(507c) Ultrahigh-Throughput Screening of Chemical Synthetic Pathways Using Desorption Electrospray Ionization Mass Spectrometry

Szilagyi, B., Purdue University
Koswara, A., Purdue University
Nagy, Z. K., Purdue University
Loren, B. P., Purdue University
Wleklinski, M., Purdue University
Thompson, D. H., Purdue University
Cooks, R. G., Purdue University
Jaman, Z., Purdue University
Hilger, R. T., Purdue University
Ferreira, C. E., Purdue University
Avramova, L. V., Purdue University
Sobreira, T. J., Purdue University
Falcone, C. E., Purdue University
Ewan, H. S., Purdue University
We describe a state-of-the-art automated platform for ultrahigh-throughput screening of chemical reactions based on reaction acceleration in charged microdroplets and utilizing Desorption Electrospray Ionization Mass Spectrometry (DESI-MS). The goal is to deliver an extremely rapid yet insightful qualitative yes/no analysis for the discovery of new chemistry in the order of up to 10,000 reactions per hour.
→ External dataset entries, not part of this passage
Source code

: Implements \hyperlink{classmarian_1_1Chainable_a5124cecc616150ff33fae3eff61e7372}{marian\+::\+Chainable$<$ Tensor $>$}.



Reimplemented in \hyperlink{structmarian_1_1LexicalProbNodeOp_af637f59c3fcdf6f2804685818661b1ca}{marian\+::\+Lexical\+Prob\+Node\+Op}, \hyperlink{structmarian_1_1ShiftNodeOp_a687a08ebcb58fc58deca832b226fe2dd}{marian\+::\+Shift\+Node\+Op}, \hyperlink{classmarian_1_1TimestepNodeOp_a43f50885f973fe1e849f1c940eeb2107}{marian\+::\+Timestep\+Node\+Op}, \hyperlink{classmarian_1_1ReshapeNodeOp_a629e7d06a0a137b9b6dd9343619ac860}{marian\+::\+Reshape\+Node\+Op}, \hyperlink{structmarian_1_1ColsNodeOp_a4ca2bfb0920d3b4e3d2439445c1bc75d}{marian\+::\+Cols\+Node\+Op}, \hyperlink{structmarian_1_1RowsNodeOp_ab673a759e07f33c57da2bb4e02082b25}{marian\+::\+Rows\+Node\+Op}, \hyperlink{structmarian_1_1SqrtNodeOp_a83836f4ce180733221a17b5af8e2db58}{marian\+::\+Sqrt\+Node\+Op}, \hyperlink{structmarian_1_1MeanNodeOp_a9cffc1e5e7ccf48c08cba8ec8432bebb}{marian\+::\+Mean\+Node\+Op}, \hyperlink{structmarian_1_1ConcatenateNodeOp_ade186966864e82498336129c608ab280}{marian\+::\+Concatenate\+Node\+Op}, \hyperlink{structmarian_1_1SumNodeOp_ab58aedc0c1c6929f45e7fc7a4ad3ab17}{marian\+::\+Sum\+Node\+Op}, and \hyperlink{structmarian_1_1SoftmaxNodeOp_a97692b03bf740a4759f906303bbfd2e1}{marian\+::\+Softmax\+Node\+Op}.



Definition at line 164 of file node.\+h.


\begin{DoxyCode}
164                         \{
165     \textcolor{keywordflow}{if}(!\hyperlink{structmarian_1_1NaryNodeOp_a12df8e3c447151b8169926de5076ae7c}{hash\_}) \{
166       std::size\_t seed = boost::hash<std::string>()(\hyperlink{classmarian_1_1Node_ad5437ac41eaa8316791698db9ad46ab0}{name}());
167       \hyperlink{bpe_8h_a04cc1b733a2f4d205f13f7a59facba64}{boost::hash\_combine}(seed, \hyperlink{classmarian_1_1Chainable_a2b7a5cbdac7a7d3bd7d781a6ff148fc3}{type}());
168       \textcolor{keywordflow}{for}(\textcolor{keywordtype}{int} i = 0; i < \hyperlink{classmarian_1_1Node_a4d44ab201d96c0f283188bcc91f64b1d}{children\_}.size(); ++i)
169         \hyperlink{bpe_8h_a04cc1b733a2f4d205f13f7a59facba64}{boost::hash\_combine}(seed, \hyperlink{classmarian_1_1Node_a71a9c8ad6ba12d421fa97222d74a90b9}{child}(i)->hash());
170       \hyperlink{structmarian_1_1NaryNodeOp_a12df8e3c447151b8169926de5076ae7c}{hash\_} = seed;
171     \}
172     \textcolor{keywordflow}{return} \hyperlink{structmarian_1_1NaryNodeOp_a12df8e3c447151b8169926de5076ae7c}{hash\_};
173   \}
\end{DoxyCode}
The positive results are then used to guide synthesis in a more scalable setting, including in batch and flow. Using this system, particular chemical routes are prepared in parallel using reagents which are robotically pipetted and mixed in chemically-inert well plate. The routes are tested by stamping the reaction mixtures onto an inert reaction substrate, e.g. PTFE membrane, followed by electrospraying of various solvents at an angle relative to the substrate to generate secondary ionized reaction microdroplets. These microdroplets are propelled into the mass spectrometer for mass analysis. The results are then analyzed using an automated MS data analysis system developed in-house, which provides chemical reaction monitoring and intelligence for optimization of future reaction screening conditions to increase the probability of pathway discovery.